On July 21, 2006, the plaintiff filed a "Motion for Courts to Supply Defendants with Summons and Complaint." An inmate proceeding in forma pauperis (as the plaintiff is) may rely on the Marshals Service to serve process. Antonelli v. Sheahan, 81 F.3d 1422, 1426 (7th Cir. 1995). The inmate need furnish no more than the information necessary to identify the defendant. Id. Thus, the plaintiff's motion for order will be granted.


IT IS THEREFORE ORDERED that the plaintiff's request to proceed in forma pauperis (Doc. # 2) is granted. IT IS ALSO ORDERED that the plaintiff's motion to appoint counsel (Doc. # 3) is denied. IT IS FURTHER ORDERED that the plaintiff's motion for order (Doc. # 4) is granted. IT IS ORDERED that the United States Marshal shall serve a copy of the complaint, the summons, and this order upon the defendant pursuant to Federal Rule of Civil Procedure 4.

IT IS ORDERED that the defendants shall file a responsive pleading to the complaint.

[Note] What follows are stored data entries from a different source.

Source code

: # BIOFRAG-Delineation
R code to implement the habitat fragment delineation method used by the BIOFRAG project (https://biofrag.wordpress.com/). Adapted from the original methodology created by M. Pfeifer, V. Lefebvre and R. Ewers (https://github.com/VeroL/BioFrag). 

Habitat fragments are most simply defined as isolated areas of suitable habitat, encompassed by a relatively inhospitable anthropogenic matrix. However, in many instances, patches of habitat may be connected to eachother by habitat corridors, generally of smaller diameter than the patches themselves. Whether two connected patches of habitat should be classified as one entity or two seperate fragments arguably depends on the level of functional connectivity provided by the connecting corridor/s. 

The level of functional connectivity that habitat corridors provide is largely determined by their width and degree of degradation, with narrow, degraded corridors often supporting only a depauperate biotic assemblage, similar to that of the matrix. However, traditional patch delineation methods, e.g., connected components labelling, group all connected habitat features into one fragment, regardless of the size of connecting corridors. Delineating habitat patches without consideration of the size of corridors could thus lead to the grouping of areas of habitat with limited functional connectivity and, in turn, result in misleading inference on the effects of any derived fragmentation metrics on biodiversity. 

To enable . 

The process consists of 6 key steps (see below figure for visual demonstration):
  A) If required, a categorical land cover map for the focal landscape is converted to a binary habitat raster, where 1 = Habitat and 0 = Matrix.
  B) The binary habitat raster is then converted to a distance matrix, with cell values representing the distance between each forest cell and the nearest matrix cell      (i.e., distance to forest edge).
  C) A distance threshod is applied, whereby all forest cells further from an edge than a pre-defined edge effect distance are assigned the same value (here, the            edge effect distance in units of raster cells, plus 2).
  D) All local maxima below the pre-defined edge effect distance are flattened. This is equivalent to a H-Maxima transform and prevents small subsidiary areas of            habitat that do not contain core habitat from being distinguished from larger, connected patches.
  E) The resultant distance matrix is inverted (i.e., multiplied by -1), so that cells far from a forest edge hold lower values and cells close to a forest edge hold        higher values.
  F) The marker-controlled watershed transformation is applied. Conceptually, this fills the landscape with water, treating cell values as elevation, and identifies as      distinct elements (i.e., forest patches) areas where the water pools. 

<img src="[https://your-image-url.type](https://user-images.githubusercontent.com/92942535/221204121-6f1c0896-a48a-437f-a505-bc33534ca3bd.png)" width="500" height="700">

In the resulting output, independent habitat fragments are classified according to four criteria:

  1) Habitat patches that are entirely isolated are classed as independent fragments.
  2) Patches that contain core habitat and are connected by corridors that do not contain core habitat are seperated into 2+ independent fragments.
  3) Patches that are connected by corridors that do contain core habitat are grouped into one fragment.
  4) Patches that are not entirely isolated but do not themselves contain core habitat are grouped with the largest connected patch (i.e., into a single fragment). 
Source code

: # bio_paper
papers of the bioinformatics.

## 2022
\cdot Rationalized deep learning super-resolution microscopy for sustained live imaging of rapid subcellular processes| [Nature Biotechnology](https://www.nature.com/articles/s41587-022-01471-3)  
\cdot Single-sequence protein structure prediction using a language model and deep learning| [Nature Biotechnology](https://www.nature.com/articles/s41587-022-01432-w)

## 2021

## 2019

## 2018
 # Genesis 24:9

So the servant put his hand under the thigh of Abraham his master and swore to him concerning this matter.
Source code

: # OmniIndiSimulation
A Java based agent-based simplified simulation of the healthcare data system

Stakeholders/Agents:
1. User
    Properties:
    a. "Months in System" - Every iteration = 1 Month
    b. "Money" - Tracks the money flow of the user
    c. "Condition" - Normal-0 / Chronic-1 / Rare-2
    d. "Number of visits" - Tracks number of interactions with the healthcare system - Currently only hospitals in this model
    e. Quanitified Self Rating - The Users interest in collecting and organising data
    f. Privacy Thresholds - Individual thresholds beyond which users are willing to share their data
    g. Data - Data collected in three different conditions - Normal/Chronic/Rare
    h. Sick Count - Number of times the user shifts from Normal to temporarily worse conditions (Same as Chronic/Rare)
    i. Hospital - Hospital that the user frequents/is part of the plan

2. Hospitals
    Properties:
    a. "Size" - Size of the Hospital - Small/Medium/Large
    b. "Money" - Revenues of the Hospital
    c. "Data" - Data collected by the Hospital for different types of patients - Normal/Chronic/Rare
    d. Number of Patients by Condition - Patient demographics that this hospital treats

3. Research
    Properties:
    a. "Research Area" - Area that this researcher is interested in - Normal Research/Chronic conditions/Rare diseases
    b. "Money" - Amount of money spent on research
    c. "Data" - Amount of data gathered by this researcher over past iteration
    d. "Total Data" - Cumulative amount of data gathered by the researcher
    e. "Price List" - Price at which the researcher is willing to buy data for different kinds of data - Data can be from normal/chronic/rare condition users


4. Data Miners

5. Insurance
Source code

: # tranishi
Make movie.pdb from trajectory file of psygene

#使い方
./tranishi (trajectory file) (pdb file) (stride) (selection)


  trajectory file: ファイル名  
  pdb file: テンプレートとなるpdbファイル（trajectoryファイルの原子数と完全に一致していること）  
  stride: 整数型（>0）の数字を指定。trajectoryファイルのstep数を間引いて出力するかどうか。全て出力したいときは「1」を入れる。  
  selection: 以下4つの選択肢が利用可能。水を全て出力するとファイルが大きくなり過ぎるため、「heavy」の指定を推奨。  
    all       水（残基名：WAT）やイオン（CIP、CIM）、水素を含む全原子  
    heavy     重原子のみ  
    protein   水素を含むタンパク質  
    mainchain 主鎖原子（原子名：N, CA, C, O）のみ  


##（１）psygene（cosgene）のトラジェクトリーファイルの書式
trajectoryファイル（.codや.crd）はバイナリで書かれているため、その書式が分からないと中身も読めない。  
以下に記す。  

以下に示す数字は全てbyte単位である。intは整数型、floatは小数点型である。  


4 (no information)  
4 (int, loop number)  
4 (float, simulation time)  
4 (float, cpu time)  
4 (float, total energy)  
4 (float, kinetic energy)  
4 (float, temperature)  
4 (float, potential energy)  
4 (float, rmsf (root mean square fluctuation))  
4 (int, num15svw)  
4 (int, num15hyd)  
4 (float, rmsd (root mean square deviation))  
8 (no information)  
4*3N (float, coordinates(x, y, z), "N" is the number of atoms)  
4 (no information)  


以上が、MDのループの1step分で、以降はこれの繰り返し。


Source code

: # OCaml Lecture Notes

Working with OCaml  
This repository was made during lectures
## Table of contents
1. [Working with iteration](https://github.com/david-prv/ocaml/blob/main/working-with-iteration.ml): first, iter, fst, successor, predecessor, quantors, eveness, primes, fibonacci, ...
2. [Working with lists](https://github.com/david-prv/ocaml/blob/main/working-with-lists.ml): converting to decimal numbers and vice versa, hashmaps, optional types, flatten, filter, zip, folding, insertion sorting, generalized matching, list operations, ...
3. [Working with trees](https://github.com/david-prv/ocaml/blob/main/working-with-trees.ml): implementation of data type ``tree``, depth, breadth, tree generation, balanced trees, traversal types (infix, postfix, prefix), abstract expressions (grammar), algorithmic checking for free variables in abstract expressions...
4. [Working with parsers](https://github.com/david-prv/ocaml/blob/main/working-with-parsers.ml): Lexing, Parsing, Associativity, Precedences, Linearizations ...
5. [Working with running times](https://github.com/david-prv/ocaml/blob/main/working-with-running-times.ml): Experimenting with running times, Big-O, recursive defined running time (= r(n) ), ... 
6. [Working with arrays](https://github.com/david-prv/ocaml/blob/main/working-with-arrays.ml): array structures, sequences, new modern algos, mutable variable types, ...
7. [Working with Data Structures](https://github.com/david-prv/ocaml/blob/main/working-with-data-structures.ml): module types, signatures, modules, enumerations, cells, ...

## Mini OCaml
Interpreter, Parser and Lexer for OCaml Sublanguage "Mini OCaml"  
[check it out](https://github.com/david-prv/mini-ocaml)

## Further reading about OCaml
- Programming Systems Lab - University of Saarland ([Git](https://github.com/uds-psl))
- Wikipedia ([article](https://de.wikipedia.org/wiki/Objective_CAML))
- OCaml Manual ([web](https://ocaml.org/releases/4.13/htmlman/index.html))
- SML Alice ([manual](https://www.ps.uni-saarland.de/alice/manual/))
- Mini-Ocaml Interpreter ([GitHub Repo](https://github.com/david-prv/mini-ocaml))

IT IS ORDERED that the Secretary of the Wisconsin Department of Corrections or his designee shall collect from the plaintiff's prison trust account the $344.40 balance of the filing fee by collecting monthly payments from the plaintiff's prison trust account in an amount equal to 20% of the preceding month's income credited to the prisoner's trust account and forwarding payments to the clerk of the court each time the amount in the account exceeds $10 in accordance with 28 U.S.C. § 1915(b)(2). The payments shall be clearly identified by the case name and number assigned to this action.

IT IS ALSO ORDERED that copies of this order be sent to the warden of the institution where the inmate is confined and to Corey F. Finkelmeyer, Assistant Attorney General, Wisconsin Department of Justice, P.O. Box 7857, Madison, Wisconsin, 53707-7857.

The plaintiff is hereby notified that he is required to send a copy of every paper or document filed with the court to the opposing parties or their attorney(s). Fed.R.Civ.P. 5(a). The plaintiff should also retain a personal copy of each document. If the plaintiff does not have access to a photocopy machine, plaintiff may send out identical handwritten or typed copies of any documents. The court may disregard any papers or documents which do not indicate that a copy has been sent to each defendant or to their attorney(s).

The plaintiff is further advised that failure to make a timely submission may result in the dismissal of this action for failure to prosecute.

In addition, the parties must notify the Clerk's Office of any change of address. Failure to do so could result in orders or other information not being timely delivered, thus affecting the legal rights of the parties.